Before I move on to Rome, there were some other disappointing events in Poland.
MTCR. Before the fall of Communism, there had been some security failure at the embassy in Poland, so that even after the fall, there was a lot of concern about security of classified material. As a result, there were a limited number of paper copies of classified cables, with few distributed to anybody except the office that had “action,” i.e., that had to act on or respond to the cable from the Department of State. In other embassies, more people might have gotten “info” copies, so that they would know more of what was going on in the embassy.
Besides overseeing the science cooperation, which was cancelled, I also had responsibility for environmental issues and some nuclear related matters, one of which was export control matters such as the Zangger List, which controlled exports of items which might be used for nuclear proliferation. In that capacity, I often dealt with a Polish diplomat at the Foreign Ministry,. Ambassador Strulak, who worked on a variety of proliferation issues.
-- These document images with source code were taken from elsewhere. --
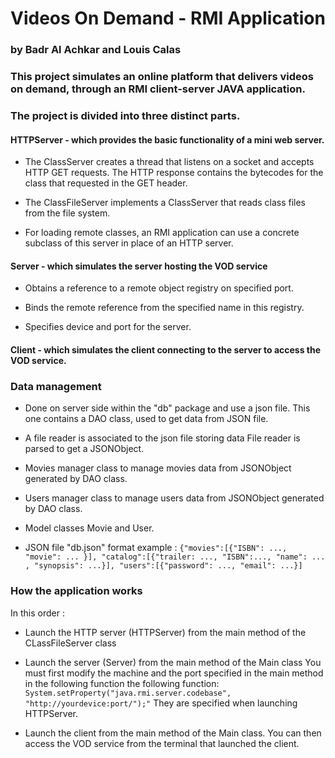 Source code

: # Videos On Demand - RMI Application
###  by Badr Al Achkar and Louis Calas
### This project simulates an online platform that delivers videos on demand, through an RMI client-server JAVA application.

### The project is divided into three distinct parts.
   

#### HTTPServer - which provides the basic functionality of a mini web server.
- The ClassServer creates a thread that listens on a socket
  and accepts HTTP GET requests. The HTTP response contains the
  bytecodes for the class that requested in the GET header.  
   
  
- The ClassFileServer implements a ClassServer that
  reads class files from the file system.
  

- For loading remote classes, an RMI application can use a concrete
  subclass of this server in place of an HTTP server.

#### Server - which simulates the server hosting the VOD service
- Obtains a reference to a remote object registry on specified port.
  

- Binds the remote reference from the specified name in this registry.
  

- Specifies device and port for the server.

#### Client - which simulates the client connecting to the server to access the VOD service.

### Data management
- Done on server side within the "db" package and use a json file.
This one contains a DAO class, used to get data from JSON file.


- A file reader is associated to the json file storing data
File reader is parsed to get a JSONObject.


- Movies manager class to manage movies data from JSONObject generated by DAO class.


- Users manager class to manage users data from JSONObject generated by DAO class.


- Model classes Movie and User.


- JSON file "db.json" format example : `{"movies":[{"ISBN": ..., "movie": ... }], "catalog":[{"trailer: ..., "ISBN":..., "name": ... , "synopsis": ...}], "users":[{"password": ..., "email": ...}]`

### How the application works

In this order :

- Launch the HTTP server (HTTPServer) from the main method of the CLassFileServer class


- Launch the server (Server) from the main method of the Main class
  You must first modify the machine and the port specified in the main method in the following function
  the following function: `System.setProperty("java.rmi.server.codebase", "http://yourdevice:port/");"`
  They are specified when launching HTTPServer.


- Launch the client from the main method of the Main class.
  You can then access the VOD service from the terminal that launched the client.
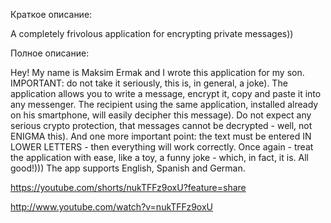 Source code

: Краткое описание:

A completely frivolous application for encrypting private messages))

Полное описание:

Hey! My name is Maksim Ermak and I wrote this application for my son.
IMPORTANT: do not take it seriously, this is, in general, a joke). The application allows you to write a message,
encrypt it, copy and paste it into any messenger. The recipient using the same application,
installed already on his smartphone, will easily decipher this message).
Do not expect any serious crypto protection, that messages cannot be decrypted - well, not ENIGMA this).
And one more important point: the text must be entered IN LOWER LETTERS - then everything will work correctly.
Once again - treat the application with ease, like a toy, a funny joke - which, in fact, it is.
All good!)))
The app supports English, Spanish and German.

https://youtube.com/shorts/nukTFFz9oxU?feature=share

http://www.youtube.com/watch?v=nukTFFz9oxU 
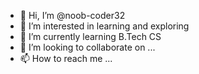 - 👋 Hi, I’m @noob-coder32
- 👀 I’m interested in learning and exploring
- 🌱 I’m currently learning B.Tech CS
- 💞️ I’m looking to collaborate on ...
- 📫 How to reach me ...

<!---
noob-coder32/noob-coder32 is a ✨ special ✨ repository because its `README.md` (this file) appears on your GitHub profile.
You can click the Preview link to take a look at your changes.
--->
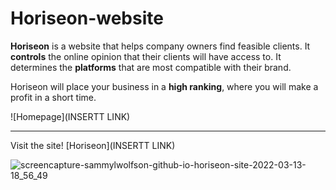 # Horiseon-website

**Horiseon** is a website that helps company owners find feasible clients. It **controls** the online opinion that their clients will have access to. It determines the **platforms** that are most compatible with their brand. 

Horiseon will place your business in a **high ranking**, where you will make a profit in a short time.


 ![Homepage](INSERTT LINK)
 _____________________________________________________________________
 Visit the site! [Horiseon](INSERTT LINK)
 
 
 ![screencapture-sammylwolfson-github-io-horiseon-site-2022-03-13-18_56_49](https://user-images.githubusercontent.com/87670761/158091954-2c918d04-b3c9-4c64-94ad-ba4f18afab59.png)

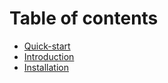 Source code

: # Table of contents

* [Quick-start](README.md)
* [Introduction](introduction.md)
* [Installation](quick\_start.md)
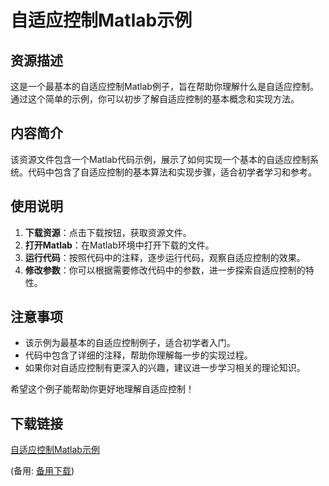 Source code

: # 自适应控制Matlab示例

## 资源描述

这是一个最基本的自适应控制Matlab例子，旨在帮助你理解什么是自适应控制。通过这个简单的示例，你可以初步了解自适应控制的基本概念和实现方法。

## 内容简介

该资源文件包含一个Matlab代码示例，展示了如何实现一个基本的自适应控制系统。代码中包含了自适应控制的基本算法和实现步骤，适合初学者学习和参考。

## 使用说明

1. **下载资源**：点击下载按钮，获取资源文件。
2. **打开Matlab**：在Matlab环境中打开下载的文件。
3. **运行代码**：按照代码中的注释，逐步运行代码，观察自适应控制的效果。
4. **修改参数**：你可以根据需要修改代码中的参数，进一步探索自适应控制的特性。

## 注意事项

- 该示例为最基本的自适应控制例子，适合初学者入门。
- 代码中包含了详细的注释，帮助你理解每一步的实现过程。
- 如果你对自适应控制有更深入的兴趣，建议进一步学习相关的理论知识。

希望这个例子能帮助你更好地理解自适应控制！

## 下载链接
[自适应控制Matlab示例](https://pan.quark.cn/s/7ec9e100267c) 

(备用: [备用下载](https://pan.baidu.com/s/1NWblMCUTMkm7pt26AqivdQ?pwd=a2z5))
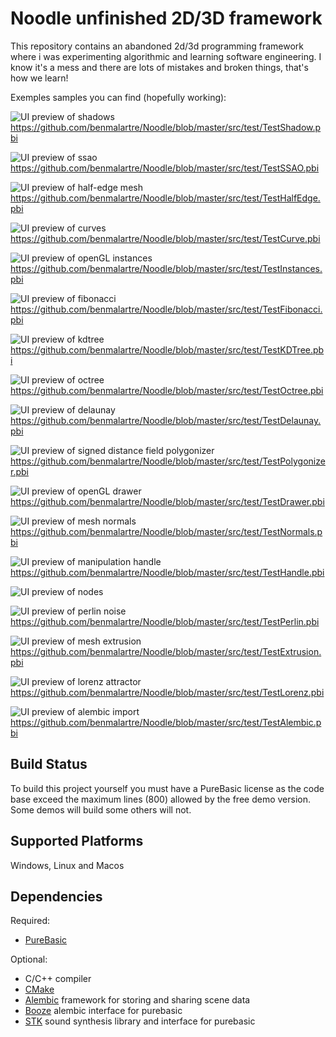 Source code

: Noodle unfinished 2D/3D framework 
=================================

This repository contains an abandoned 2d/3d programming framework
where i was experimenting algorithmic and learning software engineering.
I know it's a mess and there are lots of mistakes and broken things, that's how we learn!

Exemples samples you can find (hopefully working):

![UI preview of shadows](images/shadows.png)
https://github.com/benmalartre/Noodle/blob/master/src/test/TestShadow.pbi

![UI preview of ssao](images/ssao.png)
https://github.com/benmalartre/Noodle/blob/master/src/test/TestSSAO.pbi

![UI preview of half-edge mesh](images/teapots.png)
https://github.com/benmalartre/Noodle/blob/master/src/test/TestHalfEdge.pbi

![UI preview of curves](images/curves.png)
https://github.com/benmalartre/Noodle/blob/master/src/test/TestCurve.pbi

![UI preview of openGL instances](images/instances.png)
https://github.com/benmalartre/Noodle/blob/master/src/test/TestInstances.pbi

![UI preview of fibonacci](images/fibonacci.png)
https://github.com/benmalartre/Noodle/blob/master/src/test/TestFibonacci.pbi

![UI preview of kdtree](images/kdtree.png)
https://github.com/benmalartre/Noodle/blob/master/src/test/TestKDTree.pbi

![UI preview of octree](images/octree.png)
https://github.com/benmalartre/Noodle/blob/master/src/test/TestOctree.pbi

![UI preview of delaunay](images/delaunay.png)
https://github.com/benmalartre/Noodle/blob/master/src/test/TestDelaunay.pbi

![UI preview of signed distance field polygonizer](images/sdf.png)
https://github.com/benmalartre/Noodle/blob/master/src/test/TestPolygonizer.pbi

![UI preview of openGL drawer](images/drawer.png)
https://github.com/benmalartre/Noodle/blob/master/src/test/TestDrawer.pbi

![UI preview of mesh normals](images/normals.png)
https://github.com/benmalartre/Noodle/blob/master/src/test/TestNormals.pbi

![UI preview of manipulation handle](images/handle.png)
https://github.com/benmalartre/Noodle/blob/master/src/test/TestHandle.pbi

![UI preview of nodes](images/nodes.png)

![UI preview of perlin noise](images/perlin.png)
https://github.com/benmalartre/Noodle/blob/master/src/test/TestPerlin.pbi

![UI preview of mesh extrusion](images/extrusion.png)
https://github.com/benmalartre/Noodle/blob/master/src/test/TestExtrusion.pbi

![UI preview of lorenz attractor](images/lorenz.png)
https://github.com/benmalartre/Noodle/blob/master/src/test/TestLorenz.pbi

![UI preview of alembic import](images/alembic.png)
https://github.com/benmalartre/Noodle/blob/master/src/test/TestAlembic.pbi

Build Status
------------
To build this project yourself you must have a PureBasic license as the code base exceed the maximum lines (800) allowed by the free demo version.
Some demos will build some others will not.



Supported Platforms
-------------------

Windows, Linux and Macos


Dependencies
------------

Required:
 - [PureBasic](https://www.purebasic.com/)

Optional:
 - C/C++ compiler
 - [CMake](https://cmake.org/documentation/)
 - [Alembic](https://github.com/alembic/alembic) framework for storing and sharing scene data
 - [Booze](https://github.com/benmalartre/Booze) alembic interface for purebasic
 - [STK](https://github.com/benmalartre/STK) sound synthesis library and interface for purebasic

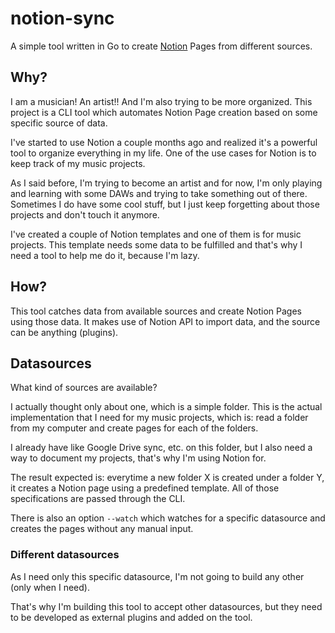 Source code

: # notion-sync
A simple tool written in Go to create [Notion](https://www.notion.so) Pages from different sources.

## Why?

I am a musician! An artist!! And I'm also trying to be more organized. 
This project is a CLI tool which automates Notion Page creation based on some specific source of data.

I've started to use Notion a couple months ago and realized it's a powerful tool to organize everything in my life. 
One of the use cases for Notion is to keep track of my music projects.

As I said before, I'm trying to become an artist and for now, I'm only playing and learning with some DAWs and trying to take something out of there. Sometimes I do have some cool stuff, but I just keep forgetting about those projects and don't touch it anymore. 

I've created a couple of Notion templates and one of them is for music projects. This template needs some data to be fulfilled and that's why I need a tool to help me do it, because I'm lazy.

## How?

This tool catches data from available sources and create Notion Pages using those data. It makes use of Notion API to import data, and the source can be anything (plugins).


## Datasources

What kind of sources are available?

I actually thought only about one, which is a simple folder. 
This is the actual implementation that I need for my music projects, which is: read a folder from my computer and create pages for each of the folders. 

I already have like Google Drive sync, etc. on this folder, but I also need a way to document my projects, that's why I'm using Notion for. 

The result expected is: everytime a new folder X is created under a folder Y, it creates a Notion page using a predefined template. All of those specifications are passed through the CLI.

There is also an option `--watch` which watches for a specific datasource and creates the pages without any manual input.

### Different datasources

As I need only this specific datasource, I'm not going to build any other (only when I need). 

That's why I'm building this tool to accept other datasources, but they need to be developed as external plugins and added on the tool.




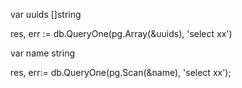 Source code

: var uuids []string

res, err := db.QueryOne(pg.Array(&uuids), 'select xx')



var name string

res, err:= db.QueryOne(pg.Scan(&name), 'select xx'); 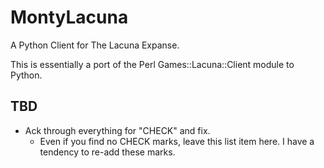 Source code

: MontyLacuna
===========

A Python Client for The Lacuna Expanse.


This is essentially a port of the Perl Games::Lacuna::Client module to Python.  

## TBD
- Ack through everything for "CHECK" and fix.
  - Even if you find no CHECK marks, leave this list item here.  I have a tendency to 
    re-add these marks.

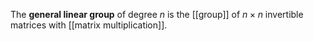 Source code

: The **general linear group** of degree _n_ is the [[group]] of $n \times n$ invertible matrices with [[matrix multiplication]]. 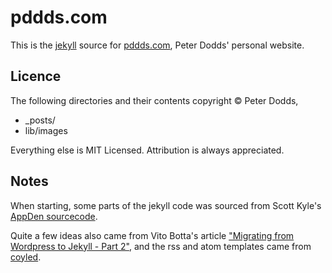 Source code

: pddds.com
=========

This is the [jekyll][] source for [pddds.com][], Peter Dodds' personal website.

Licence
-------

The following directories and their contents copyright &copy; Peter Dodds,

* \_posts/
* lib/images

Everything else is MIT Licensed. Attribution is always appreciated.

Notes
-----

When starting, some parts of the jekyll code was sourced from Scott Kyle's [AppDen sourcecode][appden].

Quite a few ideas also came from Vito Botta's article ["Migrating from Wordpress to Jekyll - Part 2"][vitobotta], and the rss and atom templates came from [coyled][].

[jekyll]: http://jekyllrb.com
[pddds.com]: http://pddds.com
[appden]: http://github.com/appden/appden.github.com
[vitobotta]: http://vitobotta.com/how-to-migrate-from-wordpress-to-jekyll/ "Migrating from Wordpress to Jekyll - Part 2: **Everything** you need to know about Jekyll"
[coyled]: http://coyled.com/2010/07/05/jekyll-templates-for-atom-rss/ "coyled.com > Jekyll Templates for Atom, RSS"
One day while I was talking to him, he asked me if I could find out why the US had blackballed Poland’s membership in the Missile Technology Control Regime (MTCR). This came as a shock to me, because I had worked on MTCR issues for years in the Department of State, and I had seen nothing about the MTCR in the embassy cable traffic. It turned out that the “action” on MTCR cables went to the political section, and I did not get a copy in the science section, although after years of working on the issue, I had to be one of the experts on the MTCR. In fact that is why Amb. Strulak had asked me about it. On one of his visits to Washington, he was asking around in the State Department about why Poland had been blackballed, and someone had told him to ask me in Warsaw, because I was an expert. Until then Amb. Strulak never knew that I had worked on missile proliferation as well as nuclear proliferation.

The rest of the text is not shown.